▸ Extracted entries
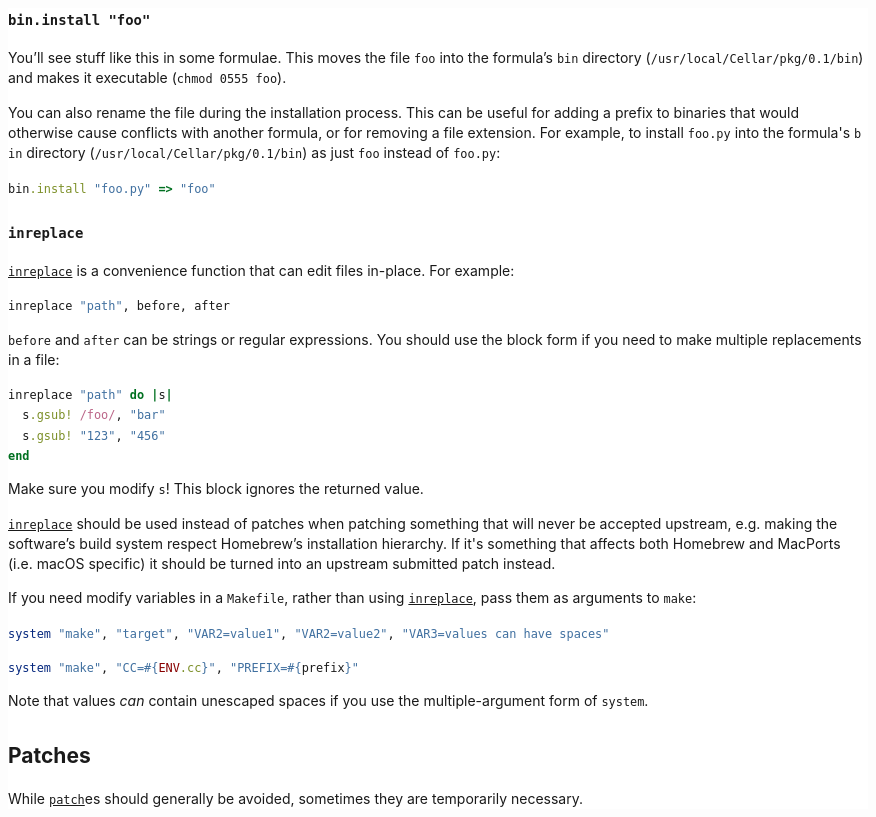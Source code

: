 ### `bin.install "foo"`

You’ll see stuff like this in some formulae. This moves the file `foo` into the formula’s `bin` directory (`/usr/local/Cellar/pkg/0.1/bin`) and makes it executable (`chmod 0555 foo`).

You can also rename the file during the installation process. This can be useful for adding a prefix to binaries that would otherwise cause conflicts with another formula, or for removing a file extension. For example, to install `foo.py` into the formula's `bin` directory (`/usr/local/Cellar/pkg/0.1/bin`) as just `foo` instead of `foo.py`:

```ruby
bin.install "foo.py" => "foo"
```

### `inreplace`

[`inreplace`](https://rubydoc.brew.sh/Utils/Inreplace) is a convenience function that can edit files in-place. For example:

```ruby
inreplace "path", before, after
```

`before` and `after` can be strings or regular expressions. You should use the block form if you need to make multiple replacements in a file:

```ruby
inreplace "path" do |s|
  s.gsub! /foo/, "bar"
  s.gsub! "123", "456"
end
```

Make sure you modify `s`! This block ignores the returned value.

[`inreplace`](https://rubydoc.brew.sh/Utils/Inreplace) should be used instead of patches when patching something that will never be accepted upstream, e.g. making the software’s build system respect Homebrew’s installation hierarchy. If it's something that affects both Homebrew and MacPorts (i.e. macOS specific) it should be turned into an upstream submitted patch instead.

If you need modify variables in a `Makefile`, rather than using [`inreplace`](https://rubydoc.brew.sh/Utils/Inreplace), pass them as arguments to `make`:

```ruby
system "make", "target", "VAR2=value1", "VAR2=value2", "VAR3=values can have spaces"
```

```ruby
system "make", "CC=#{ENV.cc}", "PREFIX=#{prefix}"
```

Note that values *can* contain unescaped spaces if you use the multiple-argument form of `system`.

## Patches

While [`patch`](https://rubydoc.brew.sh/Formula#patch-class_method)es should generally be avoided, sometimes they are temporarily necessary.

▸ Work instructions
Of all the entries above, output exactly the lines between the one holding "can be strings" and the one holding "Note that values", inclusive.

▸ Finished task
`before` and `after` can be strings or regular expressions. You should use the block form if you need to make multiple replacements in a file:

```ruby
inreplace "path" do |s|
  s.gsub! /foo/, "bar"
  s.gsub! "123", "456"
end
```

Make sure you modify `s`! This block ignores the returned value.

[`inreplace`](https://rubydoc.brew.sh/Utils/Inreplace) should be used instead of patches when patching something that will never be accepted upstream, e.g. making the software’s build system respect Homebrew’s installation hierarchy. If it's something that affects both Homebrew and MacPorts (i.e. macOS specific) it should be turned into an upstream submitted patch instead.

If you need modify variables in a `Makefile`, rather than using [`inreplace`](https://rubydoc.brew.sh/Utils/Inreplace), pass them as arguments to `make`:

```ruby
system "make", "target", "VAR2=value1", "VAR2=value2", "VAR3=values can have spaces"
```

```ruby
system "make", "CC=#{ENV.cc}", "PREFIX=#{prefix}"
```

Note that values *can* contain unescaped spaces if you use the multiple-argument form of `system`.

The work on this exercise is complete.